I started out with two massive paired-end FASTQ files with a dozen barcodes each. Our lab has some custom scripts, which I used to perform paired-end adapter trimming using cutadapt, and then to separate each barcode sample into a separate FASTA file. I independently verified that in both the .1.fa and .2.fa files, all of the reads correspond to each other. However, they are in FASTA rather than FASTQ format.
When I aligned one of the resulting barcode sets to a transcriptome, they all resulted in discordant alignments. Here is the end of alignment_summary.txt
Aligned pairs: 17746091
of these: 2799869 (15.8%) have multiple alignments
17746090 (100.0%) are discordant alignments
0.0% concordant pair alignment rate.
I'm very confident that each .1.fa read corresponds to the correct .2.fa read; I ran cutadapt in paired-end mode and the demultiplexing script performed the same sorting on both the .1.fastq and .2.fastq files. Yet, it shows up as 100% discordant. What is the issue here?
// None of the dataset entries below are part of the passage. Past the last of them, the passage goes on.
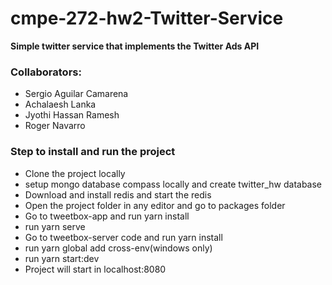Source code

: # cmpe-272-hw2-Twitter-Service
**Simple twitter service that implements the Twitter Ads API**

### Collaborators: 
- Sergio Aguilar Camarena
- Achalaesh Lanka
- Jyothi Hassan Ramesh 
- Roger Navarro
 
### Step to install and run the project
 - Clone the project locally
 - setup mongo database compass locally and create twitter_hw database
 - Download and install redis and start the redis
 - Open the project folder in any editor and go to packages folder
 - Go to tweetbox-app and run yarn install
 - run yarn serve
 - Go to tweetbox-server code and run yarn install
 - run yarn global add cross-env(windows only)
 - run yarn start:dev
 - Project will start in localhost:8080
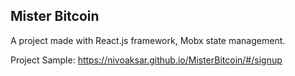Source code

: ## Mister Bitcoin

A project made with React.js framework, Mobx state management.

Project Sample: https://nivoaksar.github.io/MisterBitcoin/#/signup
I performed this again on a subset of my FASTA files (only 50 reads each) and it again reported 100% discordant. From this, I can guess one of two options: 1) My data is very bad and none of the reads line up properly, or 2) There is some info in the FASTQ files that isn't present in my FASTA files, contributing to this issue.
Is there a way to run paired-end data using FASTA input in TopHat2? Or do I need to go back and modify my script so that only FASTQ files are used?
Could the 1.fastq and 2.fastq have been swapped?
You should know that the old 'Tuxedo' pipeline of Tophat(2) and Cufflinks is no longer the "advisable" tool for RNA-seq analysis. The software is deprecated/ in low maintenance and should be replaced by HISAT2, StringTie and ballgown. See this paper: Transcript-level expression analysis of RNA-seq experiments with HISAT, StringTie and Ballgown. There are also other alternatives, including alignment with STAR and bbmap, or pseudo-alignment using salmon followed by DESEq2 or edgeR.
After some serious digging, I realized my hubris: I was "very confident" that each .1.fa read matched with a .2.fa read. However, digging back through my original datasets, this should come as no surprise because the md5sums of both of the big .1.fastq and .2.fastq files were identical! I'm guessing there was some data duplication error that I should now try to figure out.